At the very end of his marathon session, Mr Cowen also rejected a June 2013 accusation of Taoiseach Enda Kenny that there existed an "axis of collusion" between Fianna Fáil, big developers and Anglo. He said: "I don't believe that was his finest hour."

Mr Cowen also called on former Labour leader Eamon Gilmore to withdraw a charge of economic treason made in the Dáil.

Mr Gilmore, while in opposition, accused Mr Cowen of economic treason by putting the interests of well-placed property developers ahead of the national interest. Mr Cowen reacted furiously at the time to the charge, describing it as "beyond the pale".

At the Oireachtas Banking Inquiry, Mr Cowen called for the charge to be withdrawn from the record, saying he acted honourably through his long career in politics.

Under questioning from Fianna Fáil TD Michael McGrath about Mr Gilmore's comments, Mr Cowen said he rejected the charge.

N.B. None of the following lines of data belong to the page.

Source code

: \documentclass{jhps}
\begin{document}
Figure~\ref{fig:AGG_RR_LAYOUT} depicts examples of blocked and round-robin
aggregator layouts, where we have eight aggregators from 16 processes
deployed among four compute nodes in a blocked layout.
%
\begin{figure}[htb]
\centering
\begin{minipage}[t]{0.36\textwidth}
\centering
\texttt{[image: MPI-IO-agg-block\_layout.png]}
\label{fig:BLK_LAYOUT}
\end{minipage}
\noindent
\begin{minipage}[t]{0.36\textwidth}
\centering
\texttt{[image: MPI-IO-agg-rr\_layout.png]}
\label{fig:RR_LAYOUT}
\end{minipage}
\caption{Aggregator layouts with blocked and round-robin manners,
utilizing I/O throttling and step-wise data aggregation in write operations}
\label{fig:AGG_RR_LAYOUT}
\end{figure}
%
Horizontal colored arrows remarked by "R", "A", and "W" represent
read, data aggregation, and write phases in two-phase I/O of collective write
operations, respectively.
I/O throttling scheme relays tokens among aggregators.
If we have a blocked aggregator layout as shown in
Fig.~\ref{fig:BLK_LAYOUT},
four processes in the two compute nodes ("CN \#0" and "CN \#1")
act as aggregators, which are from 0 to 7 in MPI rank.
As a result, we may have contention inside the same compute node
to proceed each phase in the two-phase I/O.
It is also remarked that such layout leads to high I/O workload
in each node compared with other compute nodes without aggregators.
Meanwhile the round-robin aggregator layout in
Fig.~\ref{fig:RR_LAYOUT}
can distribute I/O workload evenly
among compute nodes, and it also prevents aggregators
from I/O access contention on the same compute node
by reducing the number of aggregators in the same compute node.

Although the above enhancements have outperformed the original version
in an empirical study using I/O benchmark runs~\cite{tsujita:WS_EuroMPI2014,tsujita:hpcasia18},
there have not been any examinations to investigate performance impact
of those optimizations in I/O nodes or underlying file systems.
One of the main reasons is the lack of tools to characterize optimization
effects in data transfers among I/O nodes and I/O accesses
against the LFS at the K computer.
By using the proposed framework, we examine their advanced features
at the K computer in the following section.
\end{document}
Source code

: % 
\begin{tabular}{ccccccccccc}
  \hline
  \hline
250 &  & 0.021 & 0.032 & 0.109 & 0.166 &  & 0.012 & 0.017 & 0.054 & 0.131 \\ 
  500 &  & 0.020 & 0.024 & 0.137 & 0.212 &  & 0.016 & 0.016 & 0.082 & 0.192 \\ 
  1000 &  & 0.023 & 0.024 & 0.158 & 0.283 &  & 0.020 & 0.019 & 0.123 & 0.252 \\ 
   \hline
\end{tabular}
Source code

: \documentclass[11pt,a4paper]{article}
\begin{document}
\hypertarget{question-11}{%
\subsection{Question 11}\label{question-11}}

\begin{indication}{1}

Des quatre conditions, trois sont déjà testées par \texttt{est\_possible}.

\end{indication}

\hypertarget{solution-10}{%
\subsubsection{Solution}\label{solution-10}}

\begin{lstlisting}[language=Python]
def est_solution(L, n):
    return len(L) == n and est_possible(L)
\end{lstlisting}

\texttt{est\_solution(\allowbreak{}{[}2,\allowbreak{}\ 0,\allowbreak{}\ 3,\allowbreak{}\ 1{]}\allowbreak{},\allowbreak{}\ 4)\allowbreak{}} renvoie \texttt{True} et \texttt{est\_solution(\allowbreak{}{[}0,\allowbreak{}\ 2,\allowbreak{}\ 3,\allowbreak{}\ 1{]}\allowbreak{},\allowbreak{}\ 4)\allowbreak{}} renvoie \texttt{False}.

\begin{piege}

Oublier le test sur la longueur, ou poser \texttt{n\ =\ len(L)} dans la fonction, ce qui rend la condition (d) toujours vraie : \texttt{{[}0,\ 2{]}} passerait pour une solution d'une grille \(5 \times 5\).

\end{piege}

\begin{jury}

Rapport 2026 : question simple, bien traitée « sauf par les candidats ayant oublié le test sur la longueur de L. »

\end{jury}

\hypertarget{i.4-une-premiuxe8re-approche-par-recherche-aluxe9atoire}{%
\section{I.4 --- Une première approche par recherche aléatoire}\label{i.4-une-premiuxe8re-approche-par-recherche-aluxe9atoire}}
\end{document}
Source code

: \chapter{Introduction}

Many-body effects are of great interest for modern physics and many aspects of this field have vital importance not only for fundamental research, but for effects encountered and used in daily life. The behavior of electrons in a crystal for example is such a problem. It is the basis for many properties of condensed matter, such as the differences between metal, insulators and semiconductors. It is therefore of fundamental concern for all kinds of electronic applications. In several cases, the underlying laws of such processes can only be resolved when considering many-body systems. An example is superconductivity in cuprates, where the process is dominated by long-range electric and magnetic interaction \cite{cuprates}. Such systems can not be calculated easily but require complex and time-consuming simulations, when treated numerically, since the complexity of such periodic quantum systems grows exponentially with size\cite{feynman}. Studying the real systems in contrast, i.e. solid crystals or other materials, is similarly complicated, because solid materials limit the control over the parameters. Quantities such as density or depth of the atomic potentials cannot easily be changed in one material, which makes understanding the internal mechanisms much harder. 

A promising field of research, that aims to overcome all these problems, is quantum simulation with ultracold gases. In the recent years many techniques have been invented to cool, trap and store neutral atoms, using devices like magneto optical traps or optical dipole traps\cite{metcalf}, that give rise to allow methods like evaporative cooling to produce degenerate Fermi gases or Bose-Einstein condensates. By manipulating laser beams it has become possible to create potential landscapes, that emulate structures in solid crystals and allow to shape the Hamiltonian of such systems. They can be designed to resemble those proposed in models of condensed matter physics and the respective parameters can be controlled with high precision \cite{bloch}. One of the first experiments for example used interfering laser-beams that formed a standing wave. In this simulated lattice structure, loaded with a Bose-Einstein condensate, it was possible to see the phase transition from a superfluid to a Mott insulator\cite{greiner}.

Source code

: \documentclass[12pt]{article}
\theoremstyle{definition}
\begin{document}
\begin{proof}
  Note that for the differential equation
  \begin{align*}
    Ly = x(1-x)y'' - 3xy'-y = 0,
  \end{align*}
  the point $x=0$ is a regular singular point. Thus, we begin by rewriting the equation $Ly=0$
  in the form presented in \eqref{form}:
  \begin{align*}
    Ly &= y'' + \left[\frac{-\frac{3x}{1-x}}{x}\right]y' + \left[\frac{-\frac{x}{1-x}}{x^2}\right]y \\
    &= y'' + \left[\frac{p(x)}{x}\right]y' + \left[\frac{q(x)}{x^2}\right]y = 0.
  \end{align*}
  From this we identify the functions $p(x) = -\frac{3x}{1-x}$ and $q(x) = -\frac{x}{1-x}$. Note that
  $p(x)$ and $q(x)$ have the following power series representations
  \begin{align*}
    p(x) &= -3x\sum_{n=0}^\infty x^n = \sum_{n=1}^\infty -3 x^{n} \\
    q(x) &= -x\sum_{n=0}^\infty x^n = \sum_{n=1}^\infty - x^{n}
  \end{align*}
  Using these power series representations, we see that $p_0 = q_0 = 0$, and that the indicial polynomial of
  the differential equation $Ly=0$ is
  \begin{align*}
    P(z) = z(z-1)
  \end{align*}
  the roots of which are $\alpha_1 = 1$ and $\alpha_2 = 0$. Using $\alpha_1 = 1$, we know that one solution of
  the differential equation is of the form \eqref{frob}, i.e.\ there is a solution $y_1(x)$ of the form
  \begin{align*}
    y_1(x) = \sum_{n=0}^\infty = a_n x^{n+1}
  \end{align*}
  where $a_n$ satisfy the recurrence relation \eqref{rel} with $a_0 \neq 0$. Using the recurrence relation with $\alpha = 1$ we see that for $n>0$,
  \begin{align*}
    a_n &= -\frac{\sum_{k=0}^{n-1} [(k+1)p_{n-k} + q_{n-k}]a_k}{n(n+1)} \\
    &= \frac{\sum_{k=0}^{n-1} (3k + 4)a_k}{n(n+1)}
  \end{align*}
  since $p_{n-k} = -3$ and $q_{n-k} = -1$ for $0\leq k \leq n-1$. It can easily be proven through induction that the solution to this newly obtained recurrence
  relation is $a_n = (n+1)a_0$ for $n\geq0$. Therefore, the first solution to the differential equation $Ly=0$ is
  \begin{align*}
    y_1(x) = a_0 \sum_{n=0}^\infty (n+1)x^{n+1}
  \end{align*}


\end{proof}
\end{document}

He said it was a matter for those who made the remarks to consider having them withdrawn.

"That is not correct, that is not true, I would like that stricken from the record. There is no evidence of that, there are no grounds for that," he said.

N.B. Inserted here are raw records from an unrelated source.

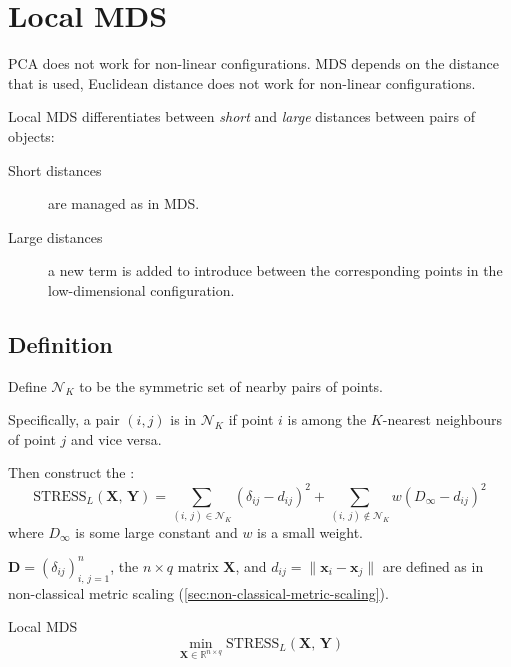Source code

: \pagebreak
\section{Local MDS}

PCA does not work for non-linear configurations. MDS depends on the distance that is
used, Euclidean distance does not work for non-linear configurations.

\begin{note}
	Local MDS differentiates between \emph{short} and \emph{large} distances between
	pairs of objects:
	\begin{description}
		\item[Short distances] are managed as in MDS.
		\item[Large distances] a new term is added to introduce  between the
			corresponding points in the low-dimensional configuration.
	\end{description}
\end{note}

\subsection{Definition}

Define $\mathcal N_K$ to be the symmetric set of nearby pairs of points.

Specifically, a pair $(i, j)$ is in $\mathcal N_K$ if point $i$ is among the $K$-nearest
neighbours of point $j$ and vice versa.

Then construct the :
\begin{equation*}
	\text{STRESS}_L(\boldsymbol X,\, \boldsymbol Y) = \sum_{(i,\, j) \in \mathcal N_K} (\delta_{ij} - d_{ij})^2
	+ \sum_{(i,\, j) \notin \mathcal N_K} w(D_\infty - d_{ij})^2
\end{equation*}
where $D_\infty$ is some large constant and $w$ is a small weight.

$\boldsymbol D = (\delta_{ij})^n_{i,\,j=1}$, the $n \times q$ matrix $\boldsymbol X$, and
$d_{ij} = \lVert \boldsymbol x_i - \boldsymbol x_j \rVert$ are defined as in non-classical
metric scaling (\cref{sec:non-classical-metric-scaling}).

\begin{problem}{Local MDS}{}
\begin{equation*}
	\min_{\boldsymbol X \in \mathds{R}^{n \times q}} \text{STRESS}_L(\boldsymbol X,\, \boldsymbol Y)
\end{equation*}
\end{problem}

He rejected suggestions that he had "over-ruled" Brian Lenihan on the night of the Bank Guarantee.


Mr Cowen described the private meeting between the two on that night after which Mr Lenihan changed his mind about a blanket guarantee.

"There was no question of our conversation being in any way adversarial or confrontational with each other," said Mr Cowen. "We were talking the issue through. Both of us were deliberating with each other and striving to find the best course of action for the country at this point".

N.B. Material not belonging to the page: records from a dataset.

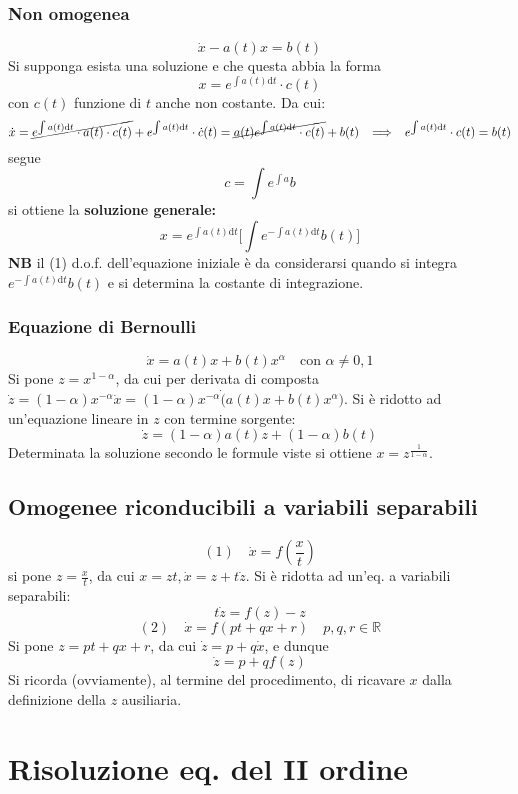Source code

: \documentclass[10pt, oneside]{book}
\theoremstyle{plain}
\begin{document}
\subsubsection{Non omogenea}
\[\dot x - a(t) x = b(t)\]
Si supponga esista una soluzione e che questa abbia la forma
\[x = e^{\int a(t) \textrm{d}t} \cdot c(t)\]
con $c(t)$ funzione di $t$ anche non costante. Da cui:
\[\dot x = \cancel{e^{\int a(t) \textrm{d}t} \cdot a(t) \cdot c(t)} + e^{\int a(t) \textrm{d}t} \cdot \dot c (t) = \cancel{a(t) e^{\int a(t) \textrm{d}t} \cdot c(t)} + b(t) \enspace \implies \enspace e^{\int a(t) \textrm{d}t} \cdot c(t) = b(t)\]
segue
\[c = \int e^{\int a} b\]
si ottiene la \textbf{soluzione generale:}
\[\boxed{x = e^{\int a(t) \textrm{d}t} \big[\int e^{- \int a(t) \textrm{d}t} b(t)\big]}\]
\textbf{NB} il (1) d.o.f. dell'equazione iniziale è da considerarsi quando si integra $e^{- \int a(t) \textrm{d}t} b(t)$ e si determina la costante di integrazione.

\subsubsection{Equazione di Bernoulli}
\[\dot x = a(t) x + b(t) x^\alpha \quad \textrm{con } \alpha \neq 0,1\]
Si pone $\displaystyle z = x^{1-\alpha}$, da cui per derivata di composta $\displaystyle \dot z = (1-\alpha) x^{-\alpha}\dot x = (1-\alpha) x^{-\alpha}\dot (a(t) x + b(t) x^\alpha)$. Si è ridotto ad un'equazione lineare in $z$ con termine sorgente:
\[\dot z = (1-\alpha)a(t) z + (1-\alpha) b(t)\]
Determinata la soluzione secondo le formule viste si ottiene $x = z^{\frac{1}{1-\alpha}}$.

\subsection{Omogenee riconducibili a variabili separabili}
\[(1) \quad \dot x = f(\frac{x}{t})\]
si pone $\displaystyle z = \frac{x}{t}$, da cui $x = zt, \dot x = z + t \dot z$. Si è ridotta ad un'eq. a variabili separabili:
\[t \dot z = f(z) - z\]
\[(2) \quad \dot x = f(pt + q x + r) \quad p, q, r \in \mathbb{R}\]
Si pone $z = pt + q x + r$, da cui $\dot z = p + q \dot x$, e dunque
\[\dot z = p + q f(z)\]
Si ricorda (ovviamente), al termine del procedimento, di ricavare $x$ dalla definizione della $z$ ausiliaria.

\section{Risoluzione eq. del II ordine}
\end{document}
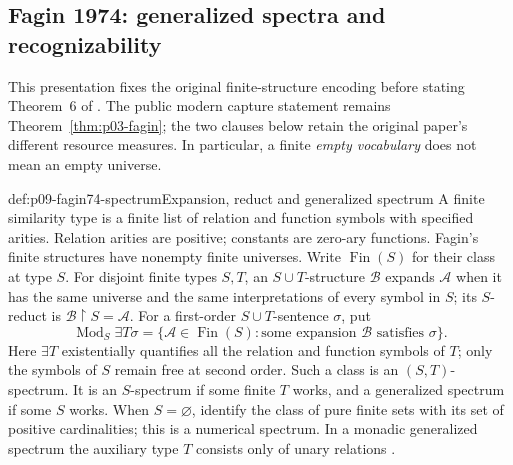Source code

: 
\subsection{Fagin 1974: generalized spectra and recognizability}
\label{sec:p09-n-c-004-01}

This presentation fixes the original finite-structure encoding before stating
Theorem~6 of \cite{Fagin1974}.  The public modern capture statement remains
Theorem~\ref{thm:p03-fagin}; the two clauses below retain the original paper's
different resource measures.  In particular, a finite \emph{empty vocabulary}
does not mean an empty universe.

\begin{hbdefinition}{def:p09-fagin74-spectrum}{Expansion, reduct and generalized spectrum}
A finite similarity type is a finite list of relation and function symbols
with specified arities.  Relation arities are positive; constants are
zero-ary functions.  Fagin's finite structures have nonempty finite universes.
Write \(\operatorname{Fin}(S)\) for their class at type \(S\).
For disjoint finite types \(S,T\), an \(S\cup T\)-structure
\(\mathcal B\) expands \(\mathcal A\) when it has the same universe and
the same interpretations of every symbol in \(S\); its \(S\)-reduct is
\(\mathcal B\mathbin{\upharpoonright}S=\mathcal A\).
For a first-order \(S\cup T\)-sentence \(\sigma\), put
\[
 \operatorname{Mod}_{S}\exists T\sigma
 =\{\mathcal A\in\operatorname{Fin}(S):
       \text{some expansion }\mathcal B\text{ satisfies }\sigma\}.
\]
Here \(\exists T\) existentially quantifies all the relation and function
symbols of \(T\); only the symbols of \(S\) remain free at second order.
Such a class is an \((S,T)\)-spectrum.  It is an \(S\)-spectrum if some
finite \(T\) works, and a generalized spectrum if some \(S\) works.
When \(S=\varnothing\), identify the class of pure finite sets with its set
of positive cardinalities; this is a numerical spectrum.  In a monadic
generalized spectrum the auxiliary type \(T\) consists only of unary
relations \cite[\S2, pp.~47--49]{Fagin1974}.
\end{hbdefinition}

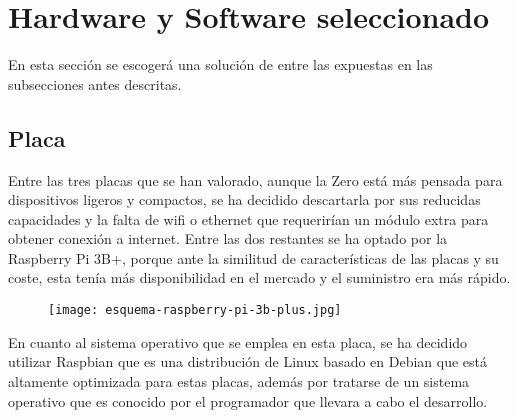 \section{Hardware y Software seleccionado}\label{sec:hardwareSoftware}
En esta sección se escogerá una solución de entre las expuestas en las subsecciones antes descritas.

\subsection{Placa}\label{subsec:placa}
Entre las tres placas que se han valorado, aunque la Zero está más pensada para dispositivos ligeros y compactos, se ha decidido descartarla por sus reducidas capacidades y la falta de wifi o ethernet que requerirían un módulo extra para obtener conexión a internet. Entre las dos restantes se ha optado por la Raspberry Pi 3B+, porque ante la similitud de características de las placas y su coste, esta tenía más disponibilidad en el mercado y el suministro era más rápido. 
\begin{figure}[H]
	{\texttt{[image: esquema-raspberry-pi-3b-plus.jpg]}}\label{fig:esquemaRaspberry3B}
\end{figure}
En cuanto al sistema operativo que se emplea en esta placa, se ha decidido utilizar Raspbian que es una distribución de Linux basado en Debian que está altamente optimizada para estas placas, además por tratarse de un sistema operativo que es conocido por el programador que llevara a cabo el desarrollo.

Mr Cowen dramatically admitted that he only met with the Financial Regulator, Pat Neary, twice in the four years he was finance minister. Sinn Féin's Pearse Doherty was aghast at the admission, but Mr Cowen insisted that the feeling was to respect the independence of the regulator's office and his officials maintained constant contact with Mr Neary's office.


Brain Cowen made an impassioned plea for forgiveness as he appeared to exit the political stage at the end of his two days of evidence. Claiming he had done his duty as he saw it, he said it was his privilege to serve in Government describing being Taoiseach as the highest honour.

He paid tribute to the public servants who served his government during the most difficult economic period. He then paid special tribute to the late Brian Lenihan and the Attorney General of the day, Paul Gallagher SC, who is set to give evidence to the inquiry next week.

In a scripted address to the committee, he said what always moved him was to do his best for his country and its people.

Brian Cowen on:

"When we made that decision money stopped going out and not only did money stop going out, money came back in and it stabilised the situation and bought time." - In reference to the bank guarantee.

"No I hadn't my mind made up going into the meeting." - The guarantee decision was not made in advance.

"We were talking the issue through. Both of us were deliberating with each other and striving to find the best course of action for the country at this point." - Cowen did not 'overule' Lenihan on Anglo.

"There were elements within the EU institutions who were providing inspired leaks to the media with that agenda in mind." - Some EU officials briefed against Ireland.

"As God is my witness … I wasn't discussing banking, I was discussing the economy." - That golf game with Sean FitzPatrick.